Matt Seattle asks some pertinent questions

Why would we need to talk about a Highland pipe tune in a magazine for Lowland and Border pipers? It’s an obvious question, and the first part of the answer is that it isn’t actually a Highland pipe tune. It’s a fiddle tune, presumed Highland because of its Gaelic name, which has been adopted and adapted by many Highland pipers over much of two centuries, with almost all of them making a questionable job of it. The second part of the answer is that, as a fiddle tune which spread beyond the Highlands to the Lowlands and Borders, it is also fair game for Lowland and Border pipers to adopt and adapt, should they so desire.

Let’s start at the beginning of the tune’s documented history. The three earliest known versions all come to us courtesy of David Young, one of the most important – and most neglected – Scottish musicians of the 18th century. They consist of 2, 4 and 22 strains respectively, so we’ll begin gently with Young’s 2-strain version which is No. 12 in his manuscript A Collection of the newest Country Dances Perform’d in Scotland Written at Edinburgh by Da.Young. W.M. (W.M. = Writing Master; this manuscript is presently housed in the Bodleian Library, Oxford.)

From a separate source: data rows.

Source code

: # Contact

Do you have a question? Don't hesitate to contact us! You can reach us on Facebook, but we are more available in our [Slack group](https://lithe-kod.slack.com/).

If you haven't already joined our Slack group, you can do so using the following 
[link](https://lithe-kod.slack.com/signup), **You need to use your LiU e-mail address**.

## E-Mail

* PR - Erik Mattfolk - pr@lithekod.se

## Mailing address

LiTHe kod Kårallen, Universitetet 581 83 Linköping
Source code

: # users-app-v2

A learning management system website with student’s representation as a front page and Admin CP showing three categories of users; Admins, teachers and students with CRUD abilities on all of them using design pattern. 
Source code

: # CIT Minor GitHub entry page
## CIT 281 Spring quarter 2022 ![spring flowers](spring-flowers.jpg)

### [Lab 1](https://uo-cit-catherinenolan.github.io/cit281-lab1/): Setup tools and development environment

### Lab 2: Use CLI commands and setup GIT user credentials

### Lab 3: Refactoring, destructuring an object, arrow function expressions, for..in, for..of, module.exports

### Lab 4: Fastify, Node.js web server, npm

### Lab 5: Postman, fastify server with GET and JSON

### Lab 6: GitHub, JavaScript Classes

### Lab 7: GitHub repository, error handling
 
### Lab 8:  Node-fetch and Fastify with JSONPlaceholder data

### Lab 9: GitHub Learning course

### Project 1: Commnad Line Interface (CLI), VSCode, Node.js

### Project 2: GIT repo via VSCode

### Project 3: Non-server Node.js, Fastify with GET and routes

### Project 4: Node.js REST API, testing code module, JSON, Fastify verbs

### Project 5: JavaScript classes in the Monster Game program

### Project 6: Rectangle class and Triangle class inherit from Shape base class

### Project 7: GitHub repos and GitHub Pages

Being a unique production, notable for its calligraphy as well its contents, we don’t know what kind of circulation the manuscript enjoyed, but its 2-strain Caberfei, covering a compass of nearly two octaves and containing a fair sprinkling of accidentals, establishes the essentials of the tune. If we fast forward to c. 1760 we encounter Robert Bremner, the successful Edinburgh publisher who moved to London and whose A Collection of Scots Reels or Country Dances is sure to have reached and influenced a wider circle of players. The first two strains of his Caper Fey are broadly similar to Young’s, while the third is a simpler version of the first but played on the lower strings, and the fourth varies the second with a repetitive killywimple. (We have not reproduced Bremner’s rudimentary bass.)
Taking these two settings together, we see that although they specify different key signatures, when we take account of their accidentals they both feature a repeated pattern of 2 bars in C major (all notes natural) followed by 2 bars in D major (with f# and c#), the exception being the c natural in bar 7 of Young’s set. This is a more thoroughly ‘double tonic’ tune than is usually implied by the term.


We’ll look at one more fiddle setting before we get to the pipers’ versions, and it’s the one which in 1992 gave me the impetus, as a then novice player of Scottish smallpipes, to make my own adaptation. William Vickers’ manuscript is dated 1770 and was, we believe, written in Newcastle upon Tyne. As Vickers had a consistently shaky grasp of key signatures and accidentals I’ve taken the liberty of correcting his setting following Young and Bremner.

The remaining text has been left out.